PROFILE: Breaking Through: Brynne Kelly, Part 1
Traders Magazine Online News, November 2, 2017
As part of the series “Breaking Through: How Three Women Took on the World of Trading,” Trading Technologies shared with Traders Magazine the second profile installment interviewing female trading pioneers. In the first spotlight, TT spoke with Margie Teller, who navigated her way through the CME trading pits to become a floor trading Hall of Famer.
This second profile is with Brynne Kelly, a woman who has taken a far different route through the trading industry via merchant trading.
Kara Grygotis: Let’s talk about your history—how you actually got into trading, and the progression of what you were doing from a trading standpoint.
Brynne Kelly: People ask me about my background a lot, and I think it’s partly because they are looking for some sort of “recipe”…and yet, if you hear my background, you will find that none of the ingredients seem to make sense, but somehow the end-product works.
I grew up in Minnesota and went to the University of Minnesota. I did a year of my undergraduate studies in England and ultimately graduated with a finance degree. Eventually, I also obtained enough additional accounting credits to qualify to sit for the CPA exam, which I passed.
I have always said over the years that it’s not where you went to school, but what you make of it. I think that’s the unique part—the cumulation of experience that I was fortunate enough to get after I graduated. It’s interesting to people because my experience was rooted in the merchant side of the business, which is less understood than its counterparts like floor trading or hedge funds.

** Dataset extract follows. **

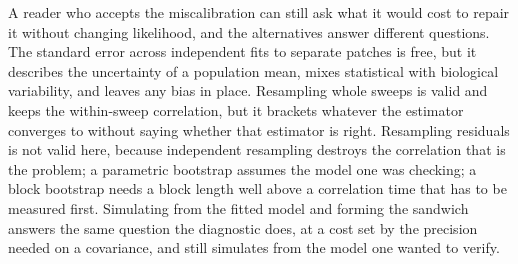A reader who accepts the miscalibration can still ask what it would cost to repair it without changing likelihood, and the alternatives answer different questions. The standard error across independent fits to separate patches is free, but it describes the uncertainty of a population mean, mixes statistical with biological variability, and leaves any bias in place. Resampling whole sweeps is valid and keeps the within-sweep correlation, but it brackets whatever the estimator converges to without saying whether that estimator is right. Resampling residuals is not valid here, because independent resampling destroys the correlation that is the problem; a parametric bootstrap assumes the model one was checking; a block bootstrap needs a block length well above a correlation time that has to be measured first. Simulating from the fitted model and forming the sandwich answers the same question the diagnostic does, at a cost set by the precision needed on a covariance, and still simulates from the model one wanted to verify.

Kara: Can you explain what you mean by merchant?
Brynne: Merchant trading is usually, but not always, embedded into a larger company that owns commodity assets. In my case, I worked for companies that are heavily invested in energy assets and operate those assets as their core business. The reason merchant trading evolves at these companies is, in part, due to their experience and level of comfort with physical commodity logistics. Being involved in moving products from point A to point B in the operation of their assets, they see the opportunity to leverage their knowledge beyond asset operation to a trading business that is unencumbered by the day-to-day operations of their assets. In this way, these trading groups are fundamentally based on logistics.
This isn’t to say that there isn’t a lot of risk involved in that type of trading business. In fact, you could argue that there is more risk, since these trading portfolios usually contain a significant amount of off-hub structured transactions that have the added layer of performance risk. It’s one thing to lay off risk using liquid futures; it’s another thing to preserve margin as you unwind financial hedges into delivery.